Control Valves: Purpose & Functionality

A Control Valve alters the flow rate by changing the size of the flow passage from a controller influencing quantities of gas or liquid to have an impact on pressure, temperature and liquid level.

Depending on the type of valve chosen, the limiting mechanism is moved by an electrical, mechanical, pneumatic or hydraulic actuator. The valve regulates the flow of movement through a valve plug. The plug is attached to a valve stem which in turn is connected to the actuator. 

Typical Control Valve Usage

Processing plants consist of hundreds of control loops that are networked together in order to produce a certain product. Each loop is designed to control certain variables such as pressure, temperature, flow or level within a required range. 

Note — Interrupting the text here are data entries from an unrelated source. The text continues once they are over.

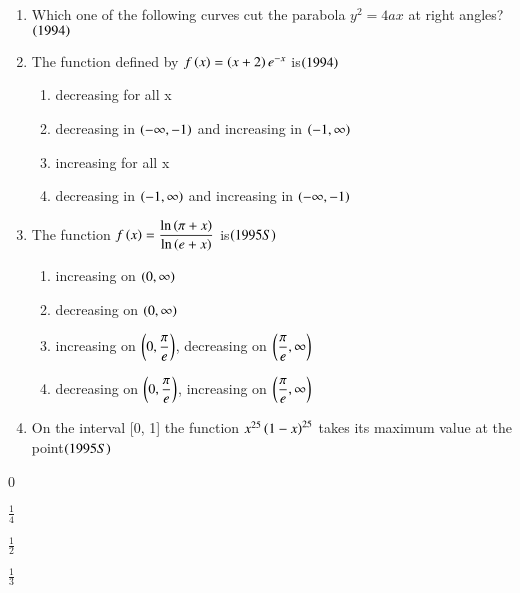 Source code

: \documentclass[journal,12pt,twocolumn]{IEEEtran}
\theoremstyle{remark}
\begin{document}
\begin{enumerate}
\begin{enumerate}[label=\alph*.]
\end{enumerate}
\item Which one of the following curves cut the \indent  parabola
$y^2 = 4ax$ at right angles?\hfill$\left(1994\right)$
\begin{enumerate}[label=\alph*.]
\end{enumerate}
\item The function defined by $f\left(x\right) = \left(x+2\right)e^{-x}$ 	
is\hfill$\left(1994\right)$
\begin{enumerate}[label=\alph*.]
	\item decreasing for all x
	\item decreasing in $\left(-\infty, -1\right)$ and increasing
		in $\left(-1, \infty\right)$
        \item increasing for all x
	\item decreasing in $\left(-1, \infty\right)$ and increasing
		in $\left(-\infty, -1\right)$\\
\end{enumerate}
\item The function $f\left(x\right) = 
	\displaystyle\frac{\ln \left(\pi + x\right)}{\ln \left(e + x\right)}$ 
is\hfill$\left(1995S\right)$\\
\begin{enumerate}[label=\alph*.]
	\item increasing on $\left(0, \infty\right)$
	\item decreasing on $\left(0, \infty\right)$
	\item increasing on $\left(0, \displaystyle\frac{\pi}{e}\right)$,
		decreasing on $\left(\displaystyle\frac{\pi}{e}, \infty\right)$
	\item decreasing on $\left(0, \displaystyle\frac{\pi}{e}\right)$,
		increasing on $\left(\displaystyle\frac{\pi}{e}, \infty\right)$\\
\end{enumerate}
\item On the interval [0, 1] the function
	$x^{25}\left(1-x\right)^{25}$ \indent takes 
its maximum value at the point\hfill$\left(1995S\right)$
\end{enumerate}

\begin{enumerate}[label=\alph*.]
\begin{multicols}{4}
	\item 0 
	\item $\displaystyle\frac{1}{4}$ 
	\item $\displaystyle\frac{1}{2}$ 
        \item $\displaystyle\frac{1}{3}$
\end{multicols}
\end{enumerate}
\newpage
\bigskip
\renewcommand{\thefigure}
{\theenumi}
\renewcommand{\thetable}
{\theenumi}
\end{document}
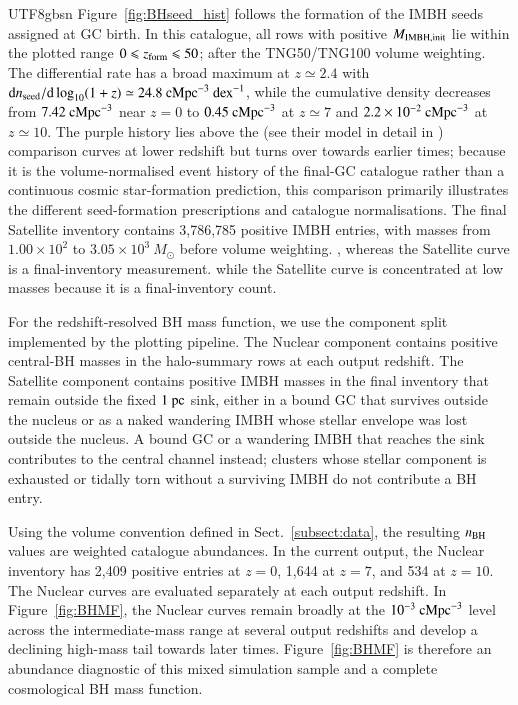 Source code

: \documentclass[trackchanges, twocolappendix, twocolumn]{aastex701}
\begin{document}
\begin{CJK*}{UTF8}{gbsn}
Figure~\ref{fig:BHseed_hist} follows the formation of the IMBH seeds assigned at GC birth. In this catalogue, all rows with positive $M_{\rm IMBH, init}$ lie within the plotted range $0 \leqslant z_{\rm form} \leqslant 50$; after the TNG50/TNG100 volume weighting. The differential rate has a broad maximum at $z\simeq2.4$ with ${\rm d} n_{\rm seed}/{\rm d} \log_{10}(1+z)\simeq24.8~{\rm cMpc}^{-3}~{\rm dex}^{-1}$, while the cumulative density decreases from $7.42~{\rm cMpc}^{-3}$ near $z=0$ to $0.45~{\rm cMpc}^{-3}$ at $z\simeq7$ and $2.2\times10^{-2}~{\rm cMpc}^{-3}$ at $z\simeq10$. The purple history lies above the \cite{Chen+2025bTwoGFM} (see their model in detail in \cite{Mo+2024TwoGFM, Chen+2024TwoGFM, Chen+2025aTwoGFM}) comparison curves at lower redshift but turns over towards earlier times; because it is the volume-normalised event history of the final-GC catalogue rather than a continuous cosmic star-formation prediction, this comparison primarily illustrates the different seed-formation prescriptions and catalogue normalisations. The final Satellite inventory contains 3,786,785 positive IMBH entries, with masses from $1.00\times10^2$ to $3.05\times10^3~M_\odot$ before volume weighting. , whereas the Satellite curve is a final-inventory measurement. while the Satellite curve is concentrated at low masses because it is a final-inventory count.

For the redshift-resolved BH mass function, we use the component split implemented by the plotting pipeline. The Nuclear component contains positive central-BH masses in the halo-summary rows at each output redshift. The Satellite component contains positive IMBH masses in the final inventory that remain outside the fixed $1~{\rm pc}$ sink, either in a bound GC that survives outside the nucleus or as a naked wandering IMBH whose stellar envelope was lost outside the nucleus. A bound GC or a wandering IMBH that reaches the sink contributes to the central channel instead; clusters whose stellar component is exhausted or tidally torn without a surviving IMBH do not contribute a BH entry.

Using the volume convention defined in Sect.~\ref{subsect:data}, the resulting $n_{\rm BH}$ values are weighted catalogue abundances. In the current output, the Nuclear inventory has 2,409 positive entries at $z=0$, 1,644 at $z=7$, and 534 at $z=10$. The Nuclear curves are evaluated separately at each output redshift. In Figure~\ref{fig:BHMF}, the Nuclear curves remain broadly at the $10^{-3}~{\rm cMpc}^{-3}$ level across the intermediate-mass range at several output redshifts and develop a declining high-mass tail towards later times. Figure~\ref{fig:BHMF} is therefore an abundance diagnostic of this mixed simulation sample and a complete cosmological BH mass function.


\end{CJK*}
\end{document}
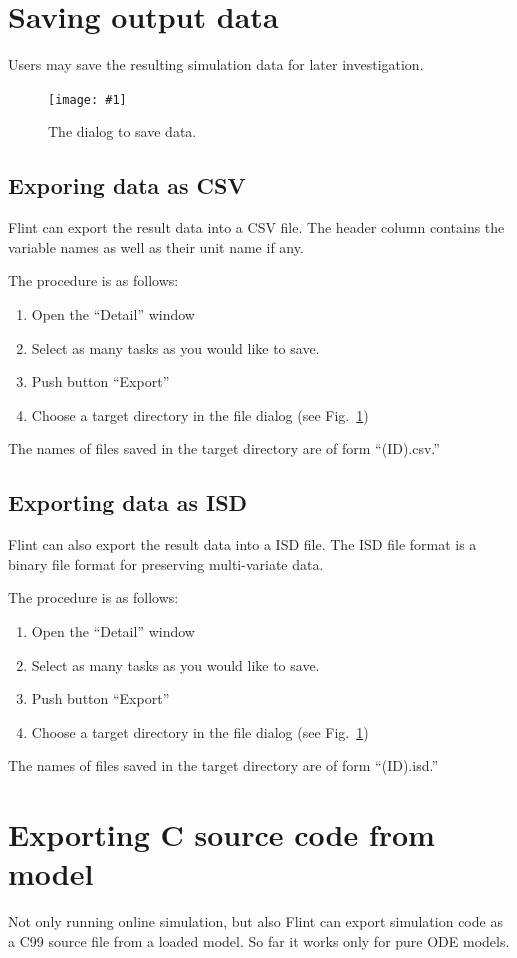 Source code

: \documentclass[a4paper,10pt]{report}
\newcommand\FigureOfImage[2]{\begin{figure}[h]
  \centering
  \texttt{[image: \#1]}
  \caption{#2}\label{fig:#1}
\end{figure}}
\begin{document}
\section{Saving output data}
Users may save the resulting simulation data for later investigation.
\FigureOfImage{lr-export}{The dialog to save data.}

\subsection{Exporing data as CSV}
Flint can export the result data into a CSV file.
The header column contains the variable names as well as their unit name if any.

The procedure is as follows:
\begin{enumerate}
\item Open the ``Detail'' window
\item Select as many tasks as you would like to save.
\item Push button ``Export''
\item Choose a target directory in the file dialog (see Fig.~\ref{fig:lr-export})
\end{enumerate}
The names of files saved in the target directory are of form ``(ID).csv.''

\subsection{Exporting data as ISD}
Flint can also export the result data into a ISD file.
The ISD file format is a binary file format for preserving multi-variate data.

The procedure is as follows:
\begin{enumerate}
\item Open the ``Detail'' window
\item Select as many tasks as you would like to save.
\item Push button ``Export''
\item Choose a target directory in the file dialog (see Fig.~\ref{fig:lr-export})
\end{enumerate}
The names of files saved in the target directory are of form ``(ID).isd.''

\section{Exporting C source code from model}
Not only running online simulation, but also Flint can export simulation code
as a C99 source file from a loaded model. So far it works only for pure ODE models.
\end{document}
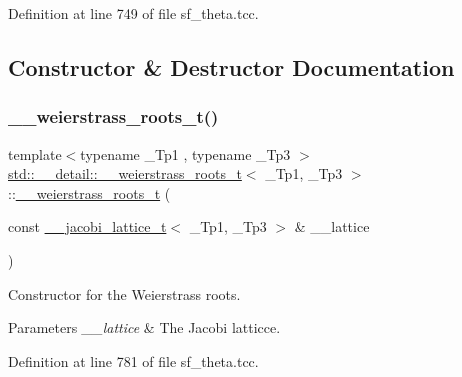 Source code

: Definition at line 749 of file sf\+\_\+theta.\+tcc.



\subsection{Constructor \& Destructor Documentation}
\mbox{\label{structstd_1_1____detail_1_1____weierstrass__roots__t_ae198e5213d170ad03e1b33f2a2bd4755}} 
\subsubsection{\texorpdfstring{\+\_\+\+\_\+weierstrass\+\_\+roots\+\_\+t()}{\_\_weierstrass\_roots\_t()}\hspace{0.1cm}{\footnotesize\ttfamily [1/2]}}
{\footnotesize\ttfamily template$<$typename \+\_\+\+Tp1 , typename \+\_\+\+Tp3 $>$ \\
\hyperlink{structstd_1_1____detail_1_1____weierstrass__roots__t}{std\+::\+\_\+\+\_\+detail\+::\+\_\+\+\_\+weierstrass\+\_\+roots\+\_\+t}$<$ \+\_\+\+Tp1, \+\_\+\+Tp3 $>$\+::\hyperlink{structstd_1_1____detail_1_1____weierstrass__roots__t}{\+\_\+\+\_\+weierstrass\+\_\+roots\+\_\+t} (\begin{DoxyParamCaption}\item[{const \hyperlink{structstd_1_1____detail_1_1____jacobi__lattice__t}{\+\_\+\+\_\+jacobi\+\_\+lattice\+\_\+t}$<$ \+\_\+\+Tp1, \+\_\+\+Tp3 $>$ \&}]{\+\_\+\+\_\+lattice }\end{DoxyParamCaption})\hspace{0.3cm}{\ttfamily [explicit]}}

Constructor for the Weierstrass roots.


\begin{DoxyParams}{Parameters}
{\em \+\_\+\+\_\+lattice} & The Jacobi latticce. \\
\hline
\end{DoxyParams}


Definition at line 781 of file sf\+\_\+theta.\+tcc.



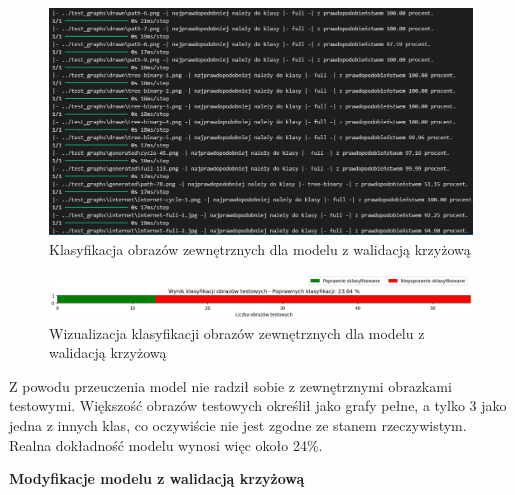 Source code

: \begin{figure}[ht]
	\centering
	\includegraphics[width=14cm]{resources/tests/images/v3/crossvalid_txt.png}
	\caption{Klasyfikacja obrazów zewnętrznych dla modelu z walidacją krzyżową}
	\label{Fig:tests-cv-0b}
\end{figure}
\FloatBarrier

\begin{figure}[ht]
	\centering
	\includegraphics[width=14cm]{resources/tests/images/v3/crossvalid_bar.png}
	\caption{Wizualizacja klasyfikacji obrazów zewnętrznych dla modelu z walidacją krzyżową}
	\label{Fig:tests-cv-0c}
\end{figure}
\FloatBarrier

Z powodu przeuczenia model nie radził sobie z zewnętrznymi obrazkami testowymi.
Większość obrazów testowych określił jako grafy pełne, a tylko 3 jako jedna z innych klas,
co oczywiście nie jest zgodne ze stanem rzeczywistym.
Realna dokładność modelu wynosi więc około 24\%.

\textbf{Modyfikacje modelu z walidacją krzyżową}

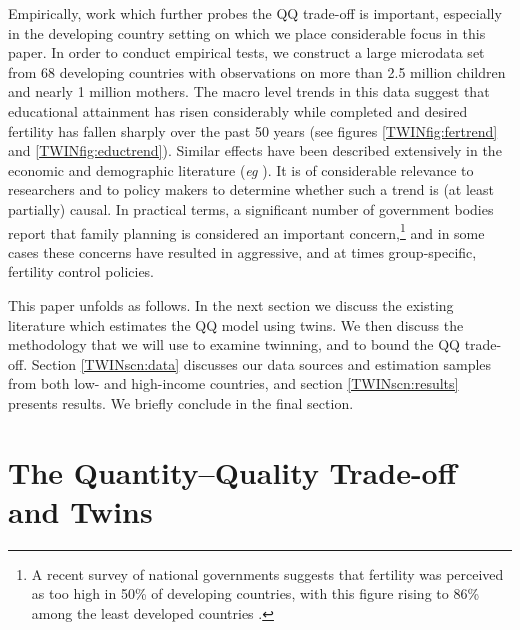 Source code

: Empirically, work which further probes the QQ trade-off is important,
especially in the developing country setting on which we place considerable 
focus in this paper. In order to conduct empirical tests, we construct a large 
microdata set from 68 developing countries with observations on more than 2.5 
million children and nearly 1 million mothers. The macro level trends in this 
data suggest that educational attainment has risen considerably while completed 
and desired fertility has fallen sharply over the past 50 years (see figures 
\ref{TWINfig:fertrend} and \ref{TWINfig:eductrend}). Similar effects have been 
described extensively in the economic and demographic literature (\emph{eg} 
\citet{Hanushek1992}). It is of considerable relevance to researchers and to 
policy makers to determine whether such a trend is (at least partially) causal.
In practical terms, a significant number of government bodies report that
family planning is considered an important concern,\footnote{A recent survey of 
national governments suggests that fertility was perceived as too high in 50\% 
of developing countries, with this figure rising to 86\% among the least 
developed countries \citet{UN2010}.}  and in some cases these concerns have 
resulted in aggressive, and at times group-specific, fertility control 
policies.  %

This paper unfolds as follows. In the next section we discuss the existing 
literature which estimates the QQ model using twins. We then discuss the 
methodology that we will use to examine twinning, and to bound the QQ 
trade-off.  Section \ref{TWINscn:data} discusses our data sources and 
estimation samples from both low- and high-income countries, and section 
\ref{TWINscn:results} presents results. We briefly conclude in the final 
section.

\section{The Quantity--Quality Trade-off and Twins}   \label{TWINscn:literature}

However, each loop receives and internally creates disturbances, affecting the process variable and interaction from other loops within the network, which can have a cumulative effect when multiple loops are connected. In an effort to reduce the disturbances, sensors and transmitters are used to collect information. Controllers then process the information and decide the best way to get the process variable back to where it should be. 

Once all of the calculating, comparing and measuring has taken place, a type of control element must then implement the strategy which has been selected by the controller, using the valves to alter pressure within the system, compensating for any noise or disturbances and allowing the system to return to a desired state of pressure, flow or temperature.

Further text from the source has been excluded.